> _WORK INSTRUCTIONS_: Give the number of lines below that contain "cultura", with no other output.

> _MATERIAL SUPPLIED_:
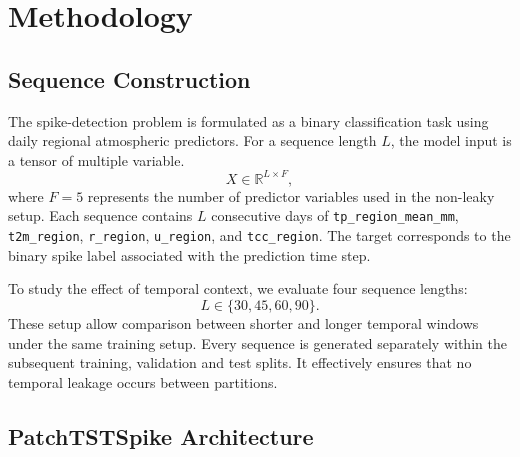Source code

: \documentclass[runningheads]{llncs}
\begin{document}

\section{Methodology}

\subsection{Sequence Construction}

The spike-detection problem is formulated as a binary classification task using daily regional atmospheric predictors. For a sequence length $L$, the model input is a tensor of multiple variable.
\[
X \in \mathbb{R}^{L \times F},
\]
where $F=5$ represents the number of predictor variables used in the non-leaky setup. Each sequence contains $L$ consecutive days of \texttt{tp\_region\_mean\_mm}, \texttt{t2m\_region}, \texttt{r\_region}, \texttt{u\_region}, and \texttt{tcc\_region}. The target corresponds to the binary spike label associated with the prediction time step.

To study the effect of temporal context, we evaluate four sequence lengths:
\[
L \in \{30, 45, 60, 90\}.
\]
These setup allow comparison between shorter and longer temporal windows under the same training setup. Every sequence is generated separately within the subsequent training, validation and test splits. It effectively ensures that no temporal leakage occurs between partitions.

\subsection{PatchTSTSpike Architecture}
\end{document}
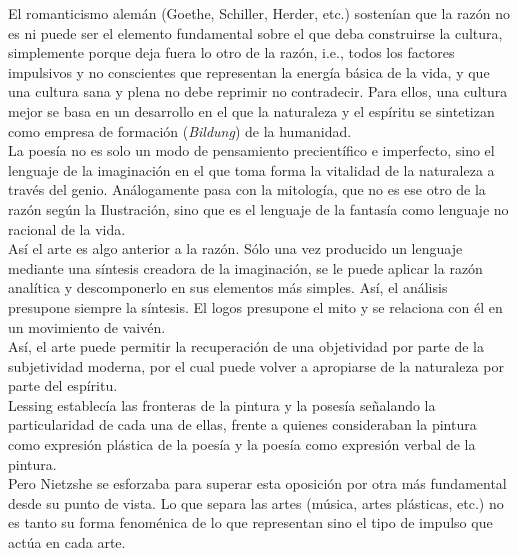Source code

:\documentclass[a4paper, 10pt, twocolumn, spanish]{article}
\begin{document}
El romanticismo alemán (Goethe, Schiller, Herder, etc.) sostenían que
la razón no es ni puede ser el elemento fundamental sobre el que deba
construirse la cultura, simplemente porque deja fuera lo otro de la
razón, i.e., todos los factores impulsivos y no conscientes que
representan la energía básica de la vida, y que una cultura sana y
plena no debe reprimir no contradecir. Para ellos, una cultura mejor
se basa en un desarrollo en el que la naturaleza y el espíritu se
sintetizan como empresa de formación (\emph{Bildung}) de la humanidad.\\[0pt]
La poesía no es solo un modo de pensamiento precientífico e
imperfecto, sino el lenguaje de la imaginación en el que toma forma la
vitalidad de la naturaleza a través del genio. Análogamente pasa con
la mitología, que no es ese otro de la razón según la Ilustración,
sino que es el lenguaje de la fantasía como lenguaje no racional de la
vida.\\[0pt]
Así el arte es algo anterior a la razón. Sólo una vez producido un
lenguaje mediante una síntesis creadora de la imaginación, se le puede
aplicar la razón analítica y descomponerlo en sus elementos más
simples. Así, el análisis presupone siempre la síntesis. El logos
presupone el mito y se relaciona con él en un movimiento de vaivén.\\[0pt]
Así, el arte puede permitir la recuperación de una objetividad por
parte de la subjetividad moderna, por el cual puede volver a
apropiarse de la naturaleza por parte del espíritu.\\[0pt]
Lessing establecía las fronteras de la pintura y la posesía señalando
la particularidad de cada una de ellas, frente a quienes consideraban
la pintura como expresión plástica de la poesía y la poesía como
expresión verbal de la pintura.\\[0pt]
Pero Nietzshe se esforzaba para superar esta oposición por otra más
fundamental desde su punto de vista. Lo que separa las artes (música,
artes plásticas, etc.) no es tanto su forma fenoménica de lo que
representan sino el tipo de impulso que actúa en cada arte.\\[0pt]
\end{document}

> _SOLUTION FOR THIS PROBLEM_: 3